Please repeat the lines below exactly. Begin with the line containing "- What the React Render Cycle looks like" and go on through the line containing "- Handlers as a concept".

[Saved entries]
- - - - -
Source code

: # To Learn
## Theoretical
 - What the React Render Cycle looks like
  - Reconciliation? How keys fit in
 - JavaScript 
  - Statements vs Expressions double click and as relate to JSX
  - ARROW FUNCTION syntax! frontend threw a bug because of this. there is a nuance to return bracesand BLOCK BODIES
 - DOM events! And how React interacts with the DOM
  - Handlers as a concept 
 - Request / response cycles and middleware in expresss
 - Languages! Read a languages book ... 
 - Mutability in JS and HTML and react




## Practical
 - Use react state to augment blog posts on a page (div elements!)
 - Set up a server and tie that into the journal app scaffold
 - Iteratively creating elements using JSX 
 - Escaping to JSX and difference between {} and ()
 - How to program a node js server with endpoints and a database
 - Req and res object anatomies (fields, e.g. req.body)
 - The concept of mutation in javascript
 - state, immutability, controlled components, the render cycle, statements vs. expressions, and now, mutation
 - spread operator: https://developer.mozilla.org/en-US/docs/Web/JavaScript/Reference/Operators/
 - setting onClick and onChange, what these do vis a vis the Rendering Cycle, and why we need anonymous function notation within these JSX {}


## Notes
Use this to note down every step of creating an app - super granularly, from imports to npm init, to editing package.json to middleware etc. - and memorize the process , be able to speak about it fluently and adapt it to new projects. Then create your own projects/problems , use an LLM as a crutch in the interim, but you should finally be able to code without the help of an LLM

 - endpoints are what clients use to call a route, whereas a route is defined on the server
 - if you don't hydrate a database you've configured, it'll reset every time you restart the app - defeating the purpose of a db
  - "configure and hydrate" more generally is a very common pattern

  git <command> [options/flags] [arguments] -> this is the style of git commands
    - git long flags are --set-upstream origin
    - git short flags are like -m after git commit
- - - - -
_PROBLEM SOLUTION_
 - What the React Render Cycle looks like
  - Reconciliation? How keys fit in
 - JavaScript 
  - Statements vs Expressions double click and as relate to JSX
  - ARROW FUNCTION syntax! frontend threw a bug because of this. there is a nuance to return bracesand BLOCK BODIES
 - DOM events! And how React interacts with the DOM
  - Handlers as a concept 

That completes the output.